Recorded data:
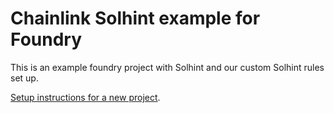 # Chainlink Solhint example for Foundry

This is an example foundry project with Solhint and our custom Solhint rules set up.

[Setup instructions for a new project](https://github.com/smartcontractkit/chainlink-solhint-rules).
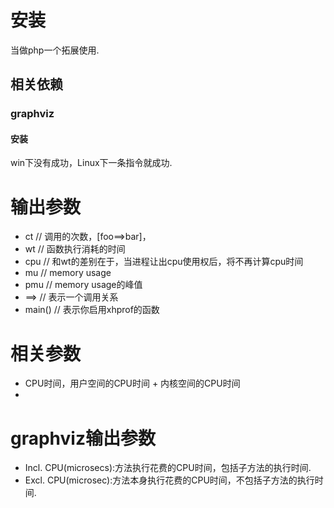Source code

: # 安装
当做php一个拓展使用.

## 相关依赖
### graphviz
#### 安装
win下没有成功，Linux下一条指令就成功.

# 输出参数
- ct         // 调用的次数，[foo==>bar]，   
- wt         // 函数执行消耗的时间
- cpu        // 和wt的差别在于，当进程让出cpu使用权后，将不再计算cpu时间
- mu         // memory usage  
- pmu        // memory usage的峰值
- ==>        // 表示一个调用关系
- main()     // 表示你启用xhprof的函数

# 相关参数
- CPU时间，用户空间的CPU时间 + 内核空间的CPU时间
- 

# graphviz输出参数
- Incl. CPU(microsecs):方法执行花费的CPU时间，包括子方法的执行时间.
- Excl. CPU(microsec):方法本身执行花费的CPU时间，不包括子方法的执行时间.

Task prompt:
Give the data above again in full and unchanged, skipping the pictures.

Solution to this exercise:
 # Chainlink Solhint example for Foundry

This is an example foundry project with Solhint and our custom Solhint rules set up.

[Setup instructions for a new project](https://github.com/smartcontractkit/chainlink-solhint-rules).
Source code

: # 安装
当做php一个拓展使用.

## 相关依赖
### graphviz
#### 安装
win下没有成功，Linux下一条指令就成功.

# 输出参数
- ct         // 调用的次数，[foo==>bar]，   
- wt         // 函数执行消耗的时间
- cpu        // 和wt的差别在于，当进程让出cpu使用权后，将不再计算cpu时间
- mu         // memory usage  
- pmu        // memory usage的峰值
- ==>        // 表示一个调用关系
- main()     // 表示你启用xhprof的函数

# 相关参数
- CPU时间，用户空间的CPU时间 + 内核空间的CPU时间
- 

# graphviz输出参数
- Incl. CPU(microsecs):方法执行花费的CPU时间，包括子方法的执行时间.
- Excl. CPU(microsec):方法本身执行花费的CPU时间，不包括子方法的执行时间.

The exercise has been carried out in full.